水処理世界最大手の仏ヴェオリアと日本の会社が設立した浜松ウォーターシンフォニー株式会社が20年間運営を行います。https://www.city.hamamatsu.shizuoka.jp/g-sisetu/gesui/seien/pfi.html

運営権者は維持管理、改築更新工事、計画立案、浜松市は認可取得、モニタリングを行うことになっています。
ただし、民営化するのは、西遠流域下水道事業の処理場とポンプ場だけであって、下水管の部分は譲渡されていません。
なお、下記の記事では運営権者が料金徴収を行うと書かれていますが、料金徴収は市が委任を受けていますので、市がまとめて徴収して、運営権者に収入額の24%を渡します。
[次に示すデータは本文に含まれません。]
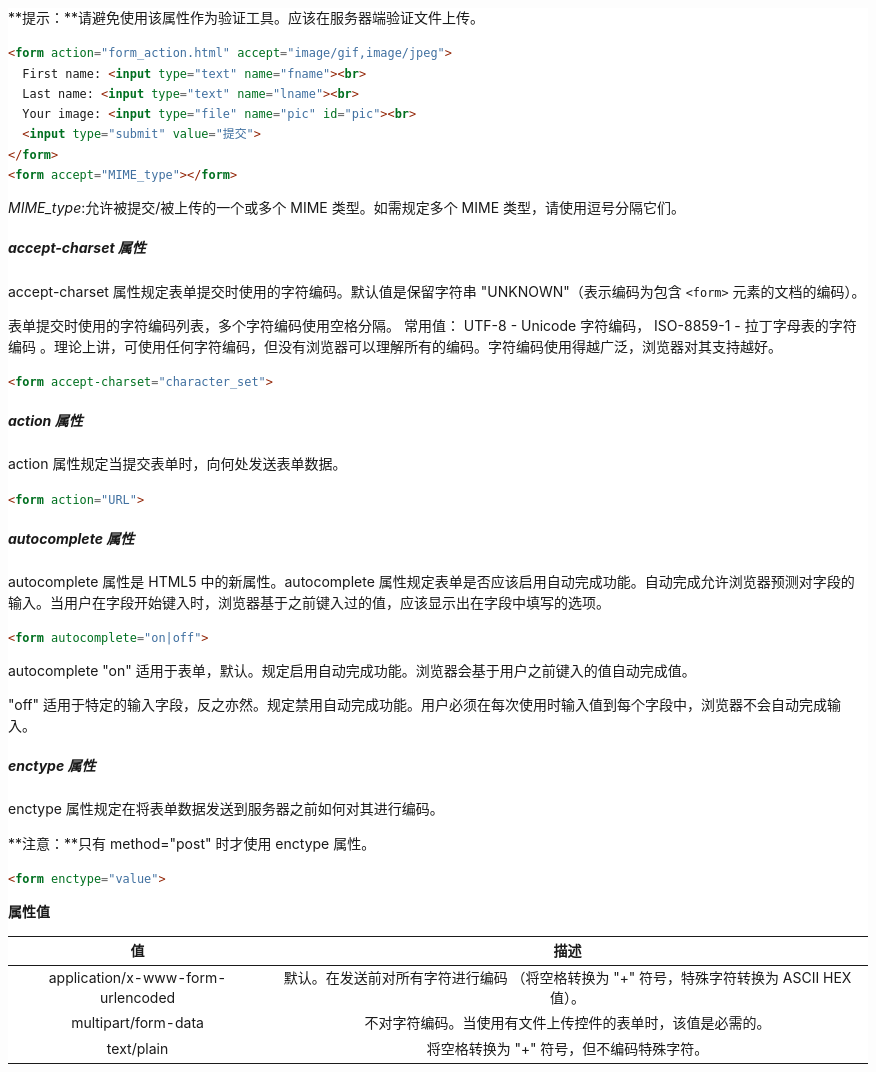 **提示：**请避免使用该属性作为验证工具。应该在服务器端验证文件上传。

```html
<form action="form_action.html" accept="image/gif,image/jpeg">
  First name: <input type="text" name="fname"><br>
  Last name: <input type="text" name="lname"><br>
  Your image: <input type="file" name="pic" id="pic"><br>
  <input type="submit" value="提交">
</form>
<form accept="MIME_type"></form>
```

*MIME_type*:允许被提交/被上传的一个或多个 MIME 类型。如需规定多个 MIME 类型，请使用逗号分隔它们。

##### accept-charset 属性

accept-charset 属性规定表单提交时使用的字符编码。默认值是保留字符串 "UNKNOWN"（表示编码为包含 `<form>` 元素的文档的编码）。

表单提交时使用的字符编码列表，多个字符编码使用空格分隔。 常用值： UTF-8 - Unicode 字符编码， ISO-8859-1 - 拉丁字母表的字符编码 。理论上讲，可使用任何字符编码，但没有浏览器可以理解所有的编码。字符编码使用得越广泛，浏览器对其支持越好。

```html
<form accept-charset="character_set">
```

##### action 属性

action 属性规定当提交表单时，向何处发送表单数据。

```html
<form action="URL">
```

##### autocomplete 属性

autocomplete 属性是 HTML5 中的新属性。autocomplete 属性规定表单是否应该启用自动完成功能。自动完成允许浏览器预测对字段的输入。当用户在字段开始键入时，浏览器基于之前键入过的值，应该显示出在字段中填写的选项。

```html
<form autocomplete="on|off">
```

autocomplete "on" 适用于表单，默认。规定启用自动完成功能。浏览器会基于用户之前键入的值自动完成值。

"off" 适用于特定的输入字段，反之亦然。规定禁用自动完成功能。用户必须在每次使用时输入值到每个字段中，浏览器不会自动完成输入。

##### enctype 属性

enctype 属性规定在将表单数据发送到服务器之前如何对其进行编码。

**注意：**只有 method="post" 时才使用 enctype 属性。

```html
<form enctype="value">
```

**属性值**

|                值                 |                             描述                             |
| :-------------------------------: | :----------------------------------------------------------: |
| application/x-www-form-urlencoded | 默认。在发送前对所有字符进行编码 （将空格转换为 "+" 符号，特殊字符转换为 ASCII HEX 值）。 |
|        multipart/form-data        |  不对字符编码。当使用有文件上传控件的表单时，该值是必需的。  |
|            text/plain             |          将空格转换为 "+" 符号，但不编码特殊字符。           |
国内初の下水道の運営権譲渡ですが、浜松市の西遠流域下水道事業は特異な事例ではないかと思います。
西遠流域下水道は元々は静岡県の事業でしたが、2005年の市町村合併に伴い、対象流域が浜松市のみとなり、合併特例法の適用により2016年3月末に浜松市に移管されました。管理は移管前は静岡県下水道公社を通して民間会社に委託し、移管後は市が直接、民間会社に委託していました。したがって、もともと市が直営で運営したものではなく、運営方式を模索した結果、今回の民営化を選択したのであって、他の下水道や水道にそのまま当てはまるとは思われません。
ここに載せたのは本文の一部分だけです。